The leadership question: some thoughts from Jamaica’s Integrity Commission

When we are discussing a particularly intractable problem, and there seems to be no solution, no positive outcome – in fact, no outcome at all – we often scratch our heads and say: “Well, it’s a matter of leadership.” In other words, a lack of leadership. We cannot untangle the conundrum. We go round in circles. Something is missing.

On November 16, the Integrity Commission of Jamaica, led by the indomitable Executive Director Greg Christie, issued a press release, outlining what it considers to be the essential components of a good leader. If Twitter does go belly-up, I will certainly miss Mr. Christie’s wise and focused daily tweets each morning from @Greg0706.

The Commission is also urging our political leaders to subscribe to an official Code of Conduct Leadership Commitment. The press release came out the day after the Government’s announcement that the Office of the Political Ombudsman is to be abolished – in fact, the holder of that position has already stepped down, with no plans to replace her. Arguably, the position was never given any legal “teeth” in order to be effective. There are reports that it will be “subsumed” (somehow) into the Electoral Commission of Jamaica (ECJ). How would this work, since members of political parties sit on the ECJ? We wait to hear more from the government on this.

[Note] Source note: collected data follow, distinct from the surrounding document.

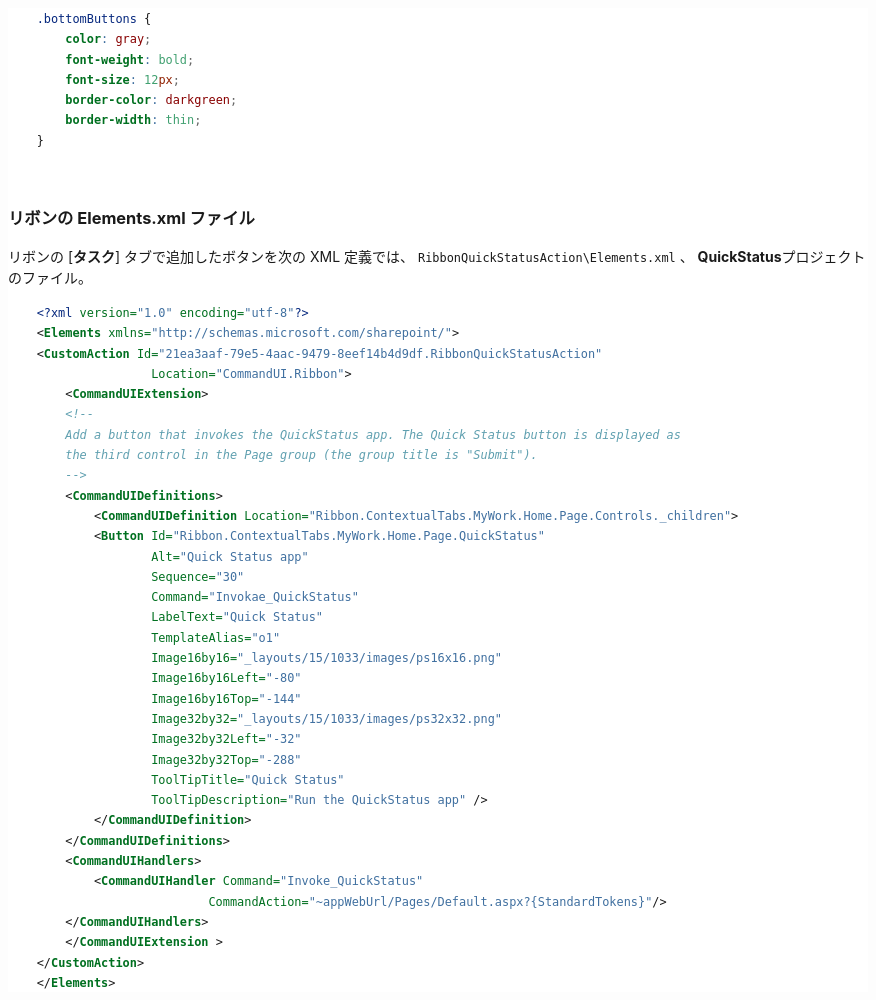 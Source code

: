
 ```css
    .bottomButtons {
        color: gray;
        font-weight: bold; 
        font-size: 12px; 
        border-color: darkgreen;
        border-width: thin;
    }
```

<br/>

### <a name="elementsxml-file-for-the-ribbon"></a>リボンの Elements.xml ファイル

リボンの [**タスク**] タブで追加したボタンを次の XML 定義では、 `RibbonQuickStatusAction\Elements.xml` 、 **QuickStatus**プロジェクトのファイル。 
  
```XML
    <?xml version="1.0" encoding="utf-8"?>
    <Elements xmlns="http://schemas.microsoft.com/sharepoint/">
    <CustomAction Id="21ea3aaf-79e5-4aac-9479-8eef14b4d9df.RibbonQuickStatusAction"
                    Location="CommandUI.Ribbon">
        <CommandUIExtension>
        <!-- 
        Add a button that invokes the QuickStatus app. The Quick Status button is displayed as  
        the third control in the Page group (the group title is "Submit").
        -->
        <CommandUIDefinitions>
            <CommandUIDefinition Location="Ribbon.ContextualTabs.MyWork.Home.Page.Controls._children">
            <Button Id="Ribbon.ContextualTabs.MyWork.Home.Page.QuickStatus"
                    Alt="Quick Status app"
                    Sequence="30"
                    Command="Invokae_QuickStatus"
                    LabelText="Quick Status"
                    TemplateAlias="o1"
                    Image16by16="_layouts/15/1033/images/ps16x16.png" 
                    Image16by16Left="-80"
                    Image16by16Top="-144"
                    Image32by32="_layouts/15/1033/images/ps32x32.png" 
                    Image32by32Left="-32"
                    Image32by32Top="-288" 
                    ToolTipTitle="Quick Status"
                    ToolTipDescription="Run the QuickStatus app" />
            </CommandUIDefinition>
        </CommandUIDefinitions>
        <CommandUIHandlers>
            <CommandUIHandler Command="Invoke_QuickStatus"
                            CommandAction="~appWebUrl/Pages/Default.aspx?{StandardTokens}"/>
        </CommandUIHandlers>
        </CommandUIExtension >
    </CustomAction>
    </Elements>
```
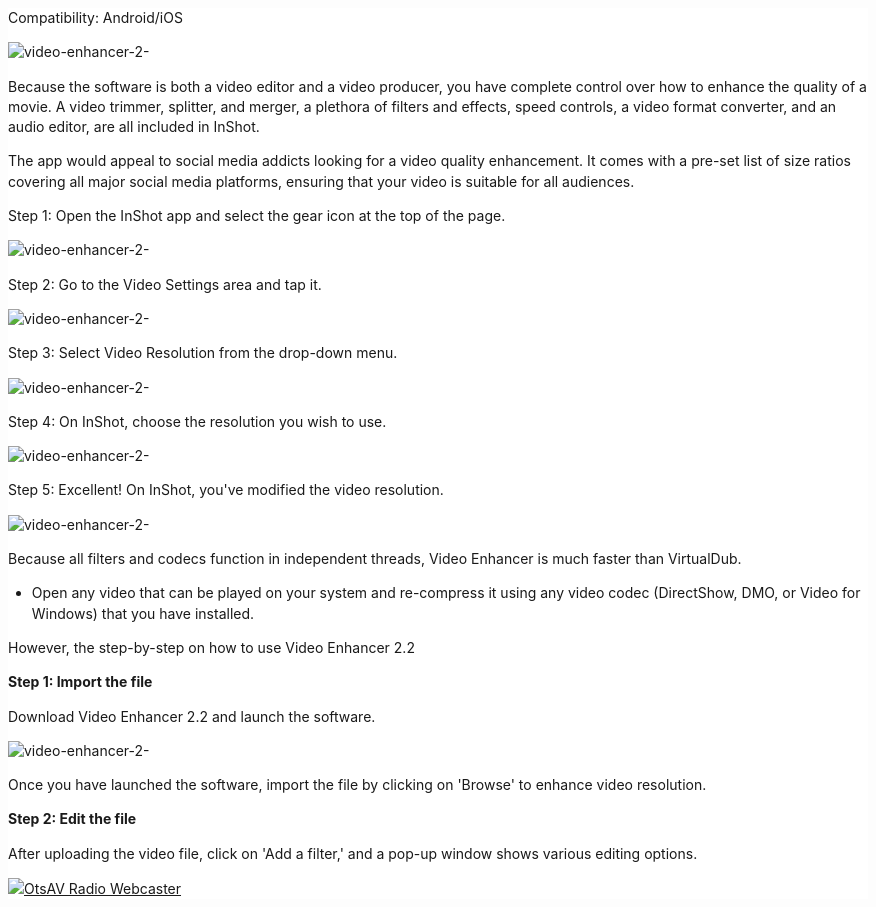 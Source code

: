 Compatibility: Android/iOS

![video-enhancer-2-](https://images.wondershare.com/filmora/article-images/2022/05/video-enhancer-2-12.jpg)

Because the software is both a video editor and a video producer, you have complete control over how to enhance the quality of a movie. A video trimmer, splitter, and merger, a plethora of filters and effects, speed controls, a video format converter, and an audio editor, are all included in InShot.

The app would appeal to social media addicts looking for a video quality enhancement. It comes with a pre-set list of size ratios covering all major social media platforms, ensuring that your video is suitable for all audiences.

Step 1: Open the InShot app and select the gear icon at the top of the page.

![video-enhancer-2-](https://images.wondershare.com/filmora/article-images/2022/05/video-enhancer-2-13.jpg)

Step 2: Go to the Video Settings area and tap it.

![video-enhancer-2-](https://images.wondershare.com/filmora/article-images/2022/05/video-enhancer-2-14.jpg)

Step 3: Select Video Resolution from the drop-down menu.

![video-enhancer-2-](https://images.wondershare.com/filmora/article-images/2022/05/video-enhancer-2-15.jpg)

Step 4: On InShot, choose the resolution you wish to use.

![video-enhancer-2-](https://images.wondershare.com/filmora/article-images/2022/05/video-enhancer-2-16.jpg)

Step 5: Excellent! On InShot, you've modified the video resolution.

![video-enhancer-2-](https://images.wondershare.com/filmora/article-images/2022/05/video-enhancer-2-17.jpg)

Because all filters and codecs function in independent threads, Video Enhancer is much faster than VirtualDub.

* Open any video that can be played on your system and re-compress it using any video codec (DirectShow, DMO, or Video for Windows) that you have installed.

However, the step-by-step on how to use Video Enhancer 2.2

**Step 1: Import the file**

Download Video Enhancer 2.2 and launch the software.

![video-enhancer-2-](https://images.wondershare.com/filmora/article-images/2022/05/video-enhancer-2-1.jpg)

Once you have launched the software, import the file by clicking on 'Browse' to enhance video resolution.

**Step 2: Edit the file**

After uploading the video file, click on 'Add a filter,' and a pop-up window shows various editing options.


<a href="https://otszone.ots7.com/order/checkout.php?PRODS=4713322&QTY=1&AFFILIATE=108875&CART=1"><img src="https://green.ots7.com/screenshots/OtsAV/OtsAVRadio1.90-300x188.jpg" border="0">OtsAV Radio Webcaster</a>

The Commission’s media release seems to have fallen on stony ground among some members of the public (who are deep in cynicism and disenchantment with their leaders) and ignored by the rest. I wonder how many politicians have seen it. Nevertheless, I myself am not so cynical that I don’t regard it as a valiant effort to refocus us all on the basics of good leadership and transparency. Who could disagree with the Commission’s stated “Seven Principles of Public Life”?

What do you think? Please read the below text…

Integrity Commission asks Prime Minister and Opposition Leader to formally sign Leadership Commitment to Code of Conduct

November 16, 2022: Jamaica’s Integrity Commission has formally written to the country’s Prime Minister Andrew Holness and Opposition Leader Mark Golding asking them to officially subscribe to a Code of Conduct Leadership Commitment.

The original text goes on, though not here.